- _INPUT DATA_

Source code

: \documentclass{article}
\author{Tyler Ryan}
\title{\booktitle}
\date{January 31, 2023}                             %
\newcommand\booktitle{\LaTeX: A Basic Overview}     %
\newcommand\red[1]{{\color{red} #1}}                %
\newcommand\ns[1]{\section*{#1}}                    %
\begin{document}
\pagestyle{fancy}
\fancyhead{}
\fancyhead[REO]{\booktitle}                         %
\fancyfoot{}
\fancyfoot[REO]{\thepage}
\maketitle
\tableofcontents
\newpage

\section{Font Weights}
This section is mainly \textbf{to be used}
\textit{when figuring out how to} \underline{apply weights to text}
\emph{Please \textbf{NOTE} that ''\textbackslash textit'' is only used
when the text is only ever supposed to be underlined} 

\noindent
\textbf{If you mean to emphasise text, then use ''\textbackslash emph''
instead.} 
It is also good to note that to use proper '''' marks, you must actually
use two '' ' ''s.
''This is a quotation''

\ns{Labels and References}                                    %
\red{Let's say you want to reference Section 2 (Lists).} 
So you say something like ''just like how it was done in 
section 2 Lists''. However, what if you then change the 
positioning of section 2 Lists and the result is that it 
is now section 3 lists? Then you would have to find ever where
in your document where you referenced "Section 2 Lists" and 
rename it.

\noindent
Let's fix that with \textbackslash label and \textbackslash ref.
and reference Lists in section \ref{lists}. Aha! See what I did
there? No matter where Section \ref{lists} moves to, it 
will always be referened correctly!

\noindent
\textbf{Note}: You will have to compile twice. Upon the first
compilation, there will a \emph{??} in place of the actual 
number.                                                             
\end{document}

- _PROBLEM_
Reproduce the data. Keep it exact.

- _FINISHED EXERCISE_
Source code

: \documentclass{article}
\author{Tyler Ryan}
\title{\booktitle}
\date{January 31, 2023}                             %
\newcommand\booktitle{\LaTeX: A Basic Overview}     %
\newcommand\red[1]{{\color{red} #1}}                %
\newcommand\ns[1]{\section*{#1}}                    %
\begin{document}
\pagestyle{fancy}
\fancyhead{}
\fancyhead[REO]{\booktitle}                         %
\fancyfoot{}
\fancyfoot[REO]{\thepage}
\maketitle
\tableofcontents
\newpage

\section{Font Weights}
This section is mainly \textbf{to be used}
\textit{when figuring out how to} \underline{apply weights to text}
\emph{Please \textbf{NOTE} that ''\textbackslash textit'' is only used
when the text is only ever supposed to be underlined} 

\noindent
\textbf{If you mean to emphasise text, then use ''\textbackslash emph''
instead.} 
It is also good to note that to use proper '''' marks, you must actually
use two '' ' ''s.
''This is a quotation''

\ns{Labels and References}                                    %
\red{Let's say you want to reference Section 2 (Lists).} 
So you say something like ''just like how it was done in 
section 2 Lists''. However, what if you then change the 
positioning of section 2 Lists and the result is that it 
is now section 3 lists? Then you would have to find ever where
in your document where you referenced "Section 2 Lists" and 
rename it.

\noindent
Let's fix that with \textbackslash label and \textbackslash ref.
and reference Lists in section \ref{lists}. Aha! See what I did
there? No matter where Section \ref{lists} moves to, it 
will always be referened correctly!

\noindent
\textbf{Note}: You will have to compile twice. Upon the first
compilation, there will a \emph{??} in place of the actual 
number.                                                             
\end{document}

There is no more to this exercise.